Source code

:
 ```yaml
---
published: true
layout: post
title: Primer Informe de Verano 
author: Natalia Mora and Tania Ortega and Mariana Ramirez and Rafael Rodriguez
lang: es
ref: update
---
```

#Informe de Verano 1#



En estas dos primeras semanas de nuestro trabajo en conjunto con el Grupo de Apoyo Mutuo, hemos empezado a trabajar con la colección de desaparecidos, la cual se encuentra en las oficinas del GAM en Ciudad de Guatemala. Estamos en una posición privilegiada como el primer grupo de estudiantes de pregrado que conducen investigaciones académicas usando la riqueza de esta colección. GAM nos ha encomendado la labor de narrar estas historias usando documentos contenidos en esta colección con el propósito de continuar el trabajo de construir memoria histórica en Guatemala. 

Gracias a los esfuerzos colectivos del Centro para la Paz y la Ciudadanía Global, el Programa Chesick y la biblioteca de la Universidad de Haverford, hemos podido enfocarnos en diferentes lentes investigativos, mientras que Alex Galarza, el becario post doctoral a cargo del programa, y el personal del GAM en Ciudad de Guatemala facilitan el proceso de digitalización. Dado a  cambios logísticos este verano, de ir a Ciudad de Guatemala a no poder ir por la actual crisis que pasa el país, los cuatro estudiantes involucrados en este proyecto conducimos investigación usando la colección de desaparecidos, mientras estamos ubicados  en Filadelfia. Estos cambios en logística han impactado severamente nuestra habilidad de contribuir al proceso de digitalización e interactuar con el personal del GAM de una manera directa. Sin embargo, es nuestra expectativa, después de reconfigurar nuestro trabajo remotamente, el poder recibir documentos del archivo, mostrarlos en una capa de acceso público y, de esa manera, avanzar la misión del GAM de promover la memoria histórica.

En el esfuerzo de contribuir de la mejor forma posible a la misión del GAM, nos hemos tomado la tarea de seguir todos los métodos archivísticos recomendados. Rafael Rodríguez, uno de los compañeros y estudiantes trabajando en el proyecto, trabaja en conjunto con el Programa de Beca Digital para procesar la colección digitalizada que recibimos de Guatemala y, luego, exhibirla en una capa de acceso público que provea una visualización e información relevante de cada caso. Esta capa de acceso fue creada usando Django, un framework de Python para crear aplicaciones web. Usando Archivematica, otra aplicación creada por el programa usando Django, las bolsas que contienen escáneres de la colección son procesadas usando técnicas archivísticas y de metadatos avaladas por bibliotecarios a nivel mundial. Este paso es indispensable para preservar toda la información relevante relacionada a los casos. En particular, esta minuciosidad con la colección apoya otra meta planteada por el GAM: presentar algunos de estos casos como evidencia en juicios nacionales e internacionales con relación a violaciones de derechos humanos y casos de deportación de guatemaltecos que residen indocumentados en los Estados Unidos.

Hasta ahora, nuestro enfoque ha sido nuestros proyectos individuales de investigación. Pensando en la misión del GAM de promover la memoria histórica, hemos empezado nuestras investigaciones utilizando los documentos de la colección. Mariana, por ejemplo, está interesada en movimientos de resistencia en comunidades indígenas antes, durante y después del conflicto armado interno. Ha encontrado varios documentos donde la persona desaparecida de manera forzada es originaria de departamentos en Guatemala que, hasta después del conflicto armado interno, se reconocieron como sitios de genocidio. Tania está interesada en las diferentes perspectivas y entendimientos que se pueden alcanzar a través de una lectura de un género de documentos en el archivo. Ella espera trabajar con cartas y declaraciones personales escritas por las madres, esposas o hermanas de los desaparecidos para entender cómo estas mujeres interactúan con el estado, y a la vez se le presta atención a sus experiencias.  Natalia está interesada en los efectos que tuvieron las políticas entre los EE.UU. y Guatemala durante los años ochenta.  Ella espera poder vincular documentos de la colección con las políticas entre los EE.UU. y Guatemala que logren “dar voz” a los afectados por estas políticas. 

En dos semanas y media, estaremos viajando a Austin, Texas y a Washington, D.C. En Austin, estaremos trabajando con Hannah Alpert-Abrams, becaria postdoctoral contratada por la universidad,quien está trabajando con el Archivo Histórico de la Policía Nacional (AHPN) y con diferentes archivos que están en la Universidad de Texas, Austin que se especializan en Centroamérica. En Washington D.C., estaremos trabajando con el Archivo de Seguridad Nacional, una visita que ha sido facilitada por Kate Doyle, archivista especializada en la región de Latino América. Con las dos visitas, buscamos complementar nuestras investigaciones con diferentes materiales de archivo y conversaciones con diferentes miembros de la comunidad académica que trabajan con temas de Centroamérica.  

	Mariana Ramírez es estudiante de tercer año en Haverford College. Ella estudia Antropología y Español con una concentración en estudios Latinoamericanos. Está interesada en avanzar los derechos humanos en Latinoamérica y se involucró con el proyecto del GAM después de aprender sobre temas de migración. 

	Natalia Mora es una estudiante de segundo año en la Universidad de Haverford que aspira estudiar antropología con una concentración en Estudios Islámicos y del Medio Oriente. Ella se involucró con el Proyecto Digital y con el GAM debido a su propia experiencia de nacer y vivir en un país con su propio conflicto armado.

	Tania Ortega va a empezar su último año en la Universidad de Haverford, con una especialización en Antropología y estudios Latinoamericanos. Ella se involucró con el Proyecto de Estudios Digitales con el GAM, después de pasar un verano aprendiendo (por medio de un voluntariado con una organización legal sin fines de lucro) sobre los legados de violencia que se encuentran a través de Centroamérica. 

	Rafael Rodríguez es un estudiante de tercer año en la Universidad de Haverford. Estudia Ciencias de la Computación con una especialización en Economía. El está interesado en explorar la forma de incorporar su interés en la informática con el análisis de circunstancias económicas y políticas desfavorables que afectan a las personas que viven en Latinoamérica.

### TASK
Report all lines in the listing above that contain the word "Ortega".

### WRITTEN RESPONSE
author: Natalia Mora and Tania Ortega and Mariana Ramirez and Rafael Rodriguez
	Tania Ortega va a empezar su último año en la Universidad de Haverford, con una especialización en Antropología y estudios Latinoamericanos. Ella se involucró con el Proyecto de Estudios Digitales con el GAM, después de pasar un verano aprendiendo (por medio de un voluntariado con una organización legal sin fines de lucro) sobre los legados de violencia que se encuentran a través de Centroamérica. 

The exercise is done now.